● Activity: Look at every line below and count those containing "myDirectoryClass". Answer with the number only.

● Supplied data:
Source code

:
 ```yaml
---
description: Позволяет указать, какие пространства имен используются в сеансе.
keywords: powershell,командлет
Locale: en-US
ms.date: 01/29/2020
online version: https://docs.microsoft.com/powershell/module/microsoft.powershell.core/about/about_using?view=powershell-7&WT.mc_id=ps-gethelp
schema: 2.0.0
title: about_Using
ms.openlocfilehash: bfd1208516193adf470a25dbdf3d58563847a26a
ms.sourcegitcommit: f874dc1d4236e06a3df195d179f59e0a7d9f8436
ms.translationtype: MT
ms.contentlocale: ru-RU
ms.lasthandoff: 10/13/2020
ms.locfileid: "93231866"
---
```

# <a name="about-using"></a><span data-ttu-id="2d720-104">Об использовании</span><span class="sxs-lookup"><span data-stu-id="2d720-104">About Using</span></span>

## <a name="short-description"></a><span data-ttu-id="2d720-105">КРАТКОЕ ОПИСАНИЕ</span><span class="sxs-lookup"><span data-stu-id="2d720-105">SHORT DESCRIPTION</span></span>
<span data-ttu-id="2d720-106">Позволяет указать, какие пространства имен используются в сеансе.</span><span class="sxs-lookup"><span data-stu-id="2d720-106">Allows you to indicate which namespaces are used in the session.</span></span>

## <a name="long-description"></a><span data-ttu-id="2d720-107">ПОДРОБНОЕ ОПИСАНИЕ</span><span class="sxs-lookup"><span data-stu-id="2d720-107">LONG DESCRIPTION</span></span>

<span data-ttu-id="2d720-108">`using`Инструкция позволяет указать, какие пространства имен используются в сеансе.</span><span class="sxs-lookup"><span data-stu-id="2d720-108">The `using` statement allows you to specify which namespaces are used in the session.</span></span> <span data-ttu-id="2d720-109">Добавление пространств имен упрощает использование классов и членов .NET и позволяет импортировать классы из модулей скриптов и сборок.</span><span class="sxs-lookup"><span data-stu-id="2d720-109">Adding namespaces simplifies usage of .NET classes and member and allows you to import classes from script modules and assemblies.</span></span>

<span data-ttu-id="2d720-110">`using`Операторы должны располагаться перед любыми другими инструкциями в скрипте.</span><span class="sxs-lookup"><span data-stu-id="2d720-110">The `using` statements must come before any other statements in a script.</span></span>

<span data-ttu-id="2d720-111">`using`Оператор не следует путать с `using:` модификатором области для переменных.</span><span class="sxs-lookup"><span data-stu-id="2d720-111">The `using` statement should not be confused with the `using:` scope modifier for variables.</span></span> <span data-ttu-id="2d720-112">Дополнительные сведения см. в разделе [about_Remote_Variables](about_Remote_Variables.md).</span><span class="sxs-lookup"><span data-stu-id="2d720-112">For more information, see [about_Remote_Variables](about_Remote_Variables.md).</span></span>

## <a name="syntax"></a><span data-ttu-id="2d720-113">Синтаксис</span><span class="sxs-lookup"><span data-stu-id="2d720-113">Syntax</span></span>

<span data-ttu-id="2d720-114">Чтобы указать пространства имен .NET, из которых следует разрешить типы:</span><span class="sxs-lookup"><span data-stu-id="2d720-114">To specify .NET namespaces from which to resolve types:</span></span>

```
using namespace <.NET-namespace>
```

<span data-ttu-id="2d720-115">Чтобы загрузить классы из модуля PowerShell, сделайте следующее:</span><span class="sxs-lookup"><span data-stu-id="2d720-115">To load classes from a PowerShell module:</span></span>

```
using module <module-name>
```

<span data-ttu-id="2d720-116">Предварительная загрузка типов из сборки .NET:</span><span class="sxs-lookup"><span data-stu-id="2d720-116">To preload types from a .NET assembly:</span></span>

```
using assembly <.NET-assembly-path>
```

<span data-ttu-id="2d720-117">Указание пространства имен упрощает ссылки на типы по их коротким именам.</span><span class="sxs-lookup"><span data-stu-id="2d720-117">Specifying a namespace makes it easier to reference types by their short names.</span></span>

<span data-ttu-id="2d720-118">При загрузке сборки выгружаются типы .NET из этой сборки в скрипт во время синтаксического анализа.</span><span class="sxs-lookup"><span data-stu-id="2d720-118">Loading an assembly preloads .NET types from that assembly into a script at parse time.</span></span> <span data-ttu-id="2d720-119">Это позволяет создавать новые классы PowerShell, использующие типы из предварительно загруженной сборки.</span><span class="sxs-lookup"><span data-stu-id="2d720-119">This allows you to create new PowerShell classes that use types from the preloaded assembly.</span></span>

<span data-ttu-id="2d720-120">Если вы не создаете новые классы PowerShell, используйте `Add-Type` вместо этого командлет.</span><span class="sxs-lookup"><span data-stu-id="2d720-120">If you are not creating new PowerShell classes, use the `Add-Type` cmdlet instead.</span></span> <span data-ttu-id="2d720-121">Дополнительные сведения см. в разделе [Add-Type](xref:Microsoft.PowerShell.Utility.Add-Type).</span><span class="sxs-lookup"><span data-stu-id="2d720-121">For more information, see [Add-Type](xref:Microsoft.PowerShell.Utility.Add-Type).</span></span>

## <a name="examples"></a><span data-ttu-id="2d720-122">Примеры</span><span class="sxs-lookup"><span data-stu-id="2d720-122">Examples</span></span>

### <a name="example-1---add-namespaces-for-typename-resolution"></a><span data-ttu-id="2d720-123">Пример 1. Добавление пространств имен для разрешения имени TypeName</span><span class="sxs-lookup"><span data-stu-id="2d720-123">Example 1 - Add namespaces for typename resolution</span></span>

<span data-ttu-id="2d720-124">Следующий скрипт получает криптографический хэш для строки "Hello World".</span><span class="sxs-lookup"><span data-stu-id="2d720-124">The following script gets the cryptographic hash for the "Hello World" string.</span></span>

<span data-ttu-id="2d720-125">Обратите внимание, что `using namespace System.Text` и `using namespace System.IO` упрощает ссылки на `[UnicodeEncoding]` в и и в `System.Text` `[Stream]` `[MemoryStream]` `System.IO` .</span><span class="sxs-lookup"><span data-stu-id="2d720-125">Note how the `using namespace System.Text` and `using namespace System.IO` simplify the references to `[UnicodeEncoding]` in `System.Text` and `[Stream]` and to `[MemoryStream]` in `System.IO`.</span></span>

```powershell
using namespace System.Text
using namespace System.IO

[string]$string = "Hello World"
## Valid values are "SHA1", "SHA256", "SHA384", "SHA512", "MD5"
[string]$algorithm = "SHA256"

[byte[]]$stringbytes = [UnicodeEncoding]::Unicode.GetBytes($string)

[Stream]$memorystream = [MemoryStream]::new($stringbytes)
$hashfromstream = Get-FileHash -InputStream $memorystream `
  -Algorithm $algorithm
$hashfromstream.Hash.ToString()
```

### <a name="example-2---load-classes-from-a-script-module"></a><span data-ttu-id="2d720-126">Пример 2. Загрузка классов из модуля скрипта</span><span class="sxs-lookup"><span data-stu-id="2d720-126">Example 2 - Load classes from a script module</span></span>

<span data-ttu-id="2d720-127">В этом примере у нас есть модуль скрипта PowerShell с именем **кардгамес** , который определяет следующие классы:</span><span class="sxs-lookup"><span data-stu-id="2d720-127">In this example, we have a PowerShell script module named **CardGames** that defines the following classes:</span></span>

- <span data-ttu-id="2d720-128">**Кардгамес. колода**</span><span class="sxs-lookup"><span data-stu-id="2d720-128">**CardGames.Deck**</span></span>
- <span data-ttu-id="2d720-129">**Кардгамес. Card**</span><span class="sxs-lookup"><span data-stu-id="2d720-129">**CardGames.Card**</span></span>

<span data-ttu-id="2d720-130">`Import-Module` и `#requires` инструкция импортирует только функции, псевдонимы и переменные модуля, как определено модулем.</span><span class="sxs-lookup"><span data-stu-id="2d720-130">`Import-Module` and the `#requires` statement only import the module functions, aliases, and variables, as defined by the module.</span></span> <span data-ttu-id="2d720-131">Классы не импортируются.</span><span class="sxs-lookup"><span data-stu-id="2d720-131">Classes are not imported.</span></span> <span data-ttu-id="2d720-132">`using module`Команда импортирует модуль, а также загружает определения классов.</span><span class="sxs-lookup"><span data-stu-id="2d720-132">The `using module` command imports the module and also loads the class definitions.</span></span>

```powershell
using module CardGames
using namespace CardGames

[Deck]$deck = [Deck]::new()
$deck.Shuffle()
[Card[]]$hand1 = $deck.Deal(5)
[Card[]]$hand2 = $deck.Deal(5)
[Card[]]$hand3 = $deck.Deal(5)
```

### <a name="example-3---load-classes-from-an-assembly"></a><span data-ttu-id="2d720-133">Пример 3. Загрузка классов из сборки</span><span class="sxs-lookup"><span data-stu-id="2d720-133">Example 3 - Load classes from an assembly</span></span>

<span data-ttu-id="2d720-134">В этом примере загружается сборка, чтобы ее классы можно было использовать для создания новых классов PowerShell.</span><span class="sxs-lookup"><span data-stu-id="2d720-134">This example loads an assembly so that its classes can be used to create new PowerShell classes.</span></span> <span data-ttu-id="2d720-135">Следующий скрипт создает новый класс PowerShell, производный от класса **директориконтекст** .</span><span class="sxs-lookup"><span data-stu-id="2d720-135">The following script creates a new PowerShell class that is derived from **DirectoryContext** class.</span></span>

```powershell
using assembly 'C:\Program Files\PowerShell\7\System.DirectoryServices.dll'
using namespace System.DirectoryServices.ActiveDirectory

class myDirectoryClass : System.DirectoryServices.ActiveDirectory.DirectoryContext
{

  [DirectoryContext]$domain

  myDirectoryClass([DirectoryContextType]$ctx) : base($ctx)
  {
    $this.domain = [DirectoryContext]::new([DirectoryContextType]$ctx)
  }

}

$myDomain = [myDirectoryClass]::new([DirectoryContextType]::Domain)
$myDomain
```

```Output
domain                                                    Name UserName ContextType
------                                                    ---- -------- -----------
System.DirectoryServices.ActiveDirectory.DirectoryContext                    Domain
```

● Written solution: 3